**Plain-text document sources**

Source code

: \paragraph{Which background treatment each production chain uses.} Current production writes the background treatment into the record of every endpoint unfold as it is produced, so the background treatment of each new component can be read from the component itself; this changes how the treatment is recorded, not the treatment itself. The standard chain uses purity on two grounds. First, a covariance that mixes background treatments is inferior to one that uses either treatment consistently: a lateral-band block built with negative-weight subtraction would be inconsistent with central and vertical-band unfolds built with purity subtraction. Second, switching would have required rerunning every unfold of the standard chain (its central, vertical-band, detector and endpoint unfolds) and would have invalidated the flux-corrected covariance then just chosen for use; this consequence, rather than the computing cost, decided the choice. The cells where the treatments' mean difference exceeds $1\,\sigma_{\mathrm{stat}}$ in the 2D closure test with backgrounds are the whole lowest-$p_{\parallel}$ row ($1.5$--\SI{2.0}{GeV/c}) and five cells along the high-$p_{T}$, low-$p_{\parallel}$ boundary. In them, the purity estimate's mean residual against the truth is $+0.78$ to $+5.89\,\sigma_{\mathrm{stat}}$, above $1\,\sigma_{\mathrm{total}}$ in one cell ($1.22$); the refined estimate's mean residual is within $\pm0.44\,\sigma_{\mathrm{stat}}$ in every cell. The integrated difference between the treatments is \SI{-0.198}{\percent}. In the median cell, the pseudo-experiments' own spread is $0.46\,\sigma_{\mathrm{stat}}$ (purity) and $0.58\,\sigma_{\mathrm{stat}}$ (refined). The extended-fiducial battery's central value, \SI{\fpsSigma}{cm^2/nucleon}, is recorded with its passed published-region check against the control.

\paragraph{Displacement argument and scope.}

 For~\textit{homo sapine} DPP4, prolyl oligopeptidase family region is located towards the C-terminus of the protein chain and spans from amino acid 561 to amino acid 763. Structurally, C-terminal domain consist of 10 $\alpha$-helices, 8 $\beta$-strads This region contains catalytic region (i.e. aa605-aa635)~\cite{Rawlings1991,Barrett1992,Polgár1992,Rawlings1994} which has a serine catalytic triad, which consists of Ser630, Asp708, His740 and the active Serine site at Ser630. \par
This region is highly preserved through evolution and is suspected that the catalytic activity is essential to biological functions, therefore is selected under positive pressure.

**Work to complete**
Return all of the data above exactly, leaving out no line.

**Response**
Source code

: \paragraph{Which background treatment each production chain uses.} Current production writes the background treatment into the record of every endpoint unfold as it is produced, so the background treatment of each new component can be read from the component itself; this changes how the treatment is recorded, not the treatment itself. The standard chain uses purity on two grounds. First, a covariance that mixes background treatments is inferior to one that uses either treatment consistently: a lateral-band block built with negative-weight subtraction would be inconsistent with central and vertical-band unfolds built with purity subtraction. Second, switching would have required rerunning every unfold of the standard chain (its central, vertical-band, detector and endpoint unfolds) and would have invalidated the flux-corrected covariance then just chosen for use; this consequence, rather than the computing cost, decided the choice. The cells where the treatments' mean difference exceeds $1\,\sigma_{\mathrm{stat}}$ in the 2D closure test with backgrounds are the whole lowest-$p_{\parallel}$ row ($1.5$--\SI{2.0}{GeV/c}) and five cells along the high-$p_{T}$, low-$p_{\parallel}$ boundary. In them, the purity estimate's mean residual against the truth is $+0.78$ to $+5.89\,\sigma_{\mathrm{stat}}$, above $1\,\sigma_{\mathrm{total}}$ in one cell ($1.22$); the refined estimate's mean residual is within $\pm0.44\,\sigma_{\mathrm{stat}}$ in every cell. The integrated difference between the treatments is \SI{-0.198}{\percent}. In the median cell, the pseudo-experiments' own spread is $0.46\,\sigma_{\mathrm{stat}}$ (purity) and $0.58\,\sigma_{\mathrm{stat}}$ (refined). The extended-fiducial battery's central value, \SI{\fpsSigma}{cm^2/nucleon}, is recorded with its passed published-region check against the control.

\paragraph{Displacement argument and scope.}

 For~\textit{homo sapine} DPP4, prolyl oligopeptidase family region is located towards the C-terminus of the protein chain and spans from amino acid 561 to amino acid 763. Structurally, C-terminal domain consist of 10 $\alpha$-helices, 8 $\beta$-strads This region contains catalytic region (i.e. aa605-aa635)~\cite{Rawlings1991,Barrett1992,Polgár1992,Rawlings1994} which has a serine catalytic triad, which consists of Ser630, Asp708, His740 and the active Serine site at Ser630. \par
This region is highly preserved through evolution and is suspected that the catalytic activity is essential to biological functions, therefore is selected under positive pressure.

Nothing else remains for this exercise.